Muitas um sonho pode parecer impossível, mas existem outras formas de torná-lo realidade.

terça-feira, 6 de setembro de 2016

O jacaré e a garça

Garça e o jacaré

Em uma lagoa do Pantanal vivia um jacaré que era temido por todas as aves daquela região.
Toda vez que alguma ave ia procurar peixes ou outro alimento na lagoa o jacaré ficava atento para abocanhar a sua presa.
Certa vez a garça foi até a lagoa e estava pegando pequenos peixes para comer quando de repente viu o jacaré que se aproximava e quase a devorou.
Felizmente a garça conseguiu fugir e pousou no galho de uma árvore que estava próxima.

- Você queria me devorar? - perguntou a garça.
- Todos nós precisamos comer ou morreremos de fome. Você come peixes e outros pequenos animais e eu devoro qualquer animal que se aproxima da lagoa.
- Você tem razão. Jacarés não comem plantas - disse a garça.
- Dessa vez você escapou, mas da próxima vez eu te pego - disse o jacaré.
- Pega nada - disse a garça.
- Eu sou o animal mais temido das águas do Pantanal, ninguém consegue escapar de mim por duas vezes.
- Tome cuidado. Na natureza até um jacaré pode correr o risco de ser atacado por um predador.
- Jamais isso acontecerá. Ninguém se atreveria a me atacar - disse o jacaré.

Passados alguns dias a garça foi à lagoa novamente e percebeu que o jacaré estava na espreita para lhe atacar. A garça então pousou na outra extremidade. O jacaré estava atento observando a garça e não percebeu quando a onça o atacou e cravou suas presas o tirando da água e o devorou logo em seguida.
FIM

Moral da história: na natureza não existem regras. Todos lutam pela sobrevivência, hoje você é o caçador e amanhã pode ser a caça.

quarta-feira, 23 de março de 2016

A mosca abelhuda

Mosca abelhuda

Era uma vez uma mosca que vivia voando por aí com suas amigas a procura de comida.
Sempre que ela via uma flor bonita queria pousar nela para admirar a sua beleza, mas suas amigas a repreendiam dizendo que flor era coisa de abelha.


Moscas tem que comer restos de comida e de animais diziam as moscas.
Certa vez ela e uma amiga estavam voando pela floresta e de repente a mosca viu uma flor que chamou a sua atenção.
Sua amiga percebendo que ela estava se aproximando da planta disse gritando.

Nem pense em chegar perto disso disse a outra mosca.
Ela ficou desapontada, mas obedeceu sua amiga. Afinal ela sabia que flor não era coisa para mosca, já estava cansada de ouvir suas amigas falarem a mesma coisa e desta vez nem ao menos perguntou o motivo.

Passados alguns dias a mosca estava voando sozinha a procura de comida e de repente avistou aquela planta novamente.

Hoje eu estou sozinha e posso pousar na flor que eu quiser pensou ela.

Ela foi se aproximando e percebeu que a flor era bonita, mas não era muito cheirosa.

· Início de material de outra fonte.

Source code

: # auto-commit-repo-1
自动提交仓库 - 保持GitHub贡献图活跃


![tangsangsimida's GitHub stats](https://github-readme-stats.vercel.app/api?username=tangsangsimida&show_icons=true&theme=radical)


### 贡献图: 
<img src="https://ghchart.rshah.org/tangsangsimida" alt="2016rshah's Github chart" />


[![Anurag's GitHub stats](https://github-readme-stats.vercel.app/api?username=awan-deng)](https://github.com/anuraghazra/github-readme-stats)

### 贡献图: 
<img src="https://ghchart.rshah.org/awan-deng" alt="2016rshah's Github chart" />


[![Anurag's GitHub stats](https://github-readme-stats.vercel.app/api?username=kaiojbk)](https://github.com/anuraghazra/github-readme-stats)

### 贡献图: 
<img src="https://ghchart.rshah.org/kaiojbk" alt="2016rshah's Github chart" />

Mesmo assim resolveu pousar na flor.
No momento em que pousou ela ficou presa e depois foi devorada, pois aquilo não era uma flor, mas sim uma planta carnívora.

                                                                            FIM

Moral da história: quando disser a alguém que deve ficar longe de alguma coisa, explique quais são os motivos, pois a curiosidade pode ser muito perigosa como nesta pequena história.

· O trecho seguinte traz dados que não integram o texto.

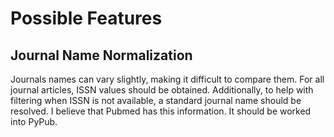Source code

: # Possible Features #

## Journal Name Normalization ##
Journals names can vary slightly, making it difficult to compare them. For all journal articles, ISSN values should be obtained. Additionally, to help with filtering when ISSN is not available, a standard journal name should be resolved. I believe that Pubmed has this information. It should be worked into PyPub.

sexta-feira, 18 de setembro de 2015

O porco que não gostava de lama

Era uma vez um porquinho que não gostava de sujeira.
Ele vivia em um chiqueiro que era totalmente sujo, isso porque o chão não era limpo diariamente pelos seus donos. Aliás, isso nem resolveria muito a situação, pois logo em seguida já ficava tudo sujo novamente.

O porquinho ficava lá no seu cantinho e quase nem caminhava para não se sujar. Os outros lhe perguntavam. Por que você não vem brincar na lama conosco?

Ele sempre respondia que não queria.

Passou o tempo e os porquinhos cresceram. Era final de ano véspera de Natal, quando os porcos viram seus donos se aproximando. Um deles estava com um machado na mão.

Então um deles falou. Vamos escolher o que estiver mais limpo, assim dá menos trabalho para nós. Por sorte o porquinho limpo estava escondido e seus donos não o encontraram. Então eles pegaram um dos outros que não estava tão sujo.

Depois daquele dia o porquinho passou a tomar banho de lama todos os dias. Afinal ele sabia que um dia iria virar bacon e presunto, mas se estivesse bastante sujo talvez isso demorasse mais tempo para acontecer.

Moral da história: Cada um tem um destino a seguir, mas certas atitudes que tomamos podem mudar nossa vida para melhor ou para pior.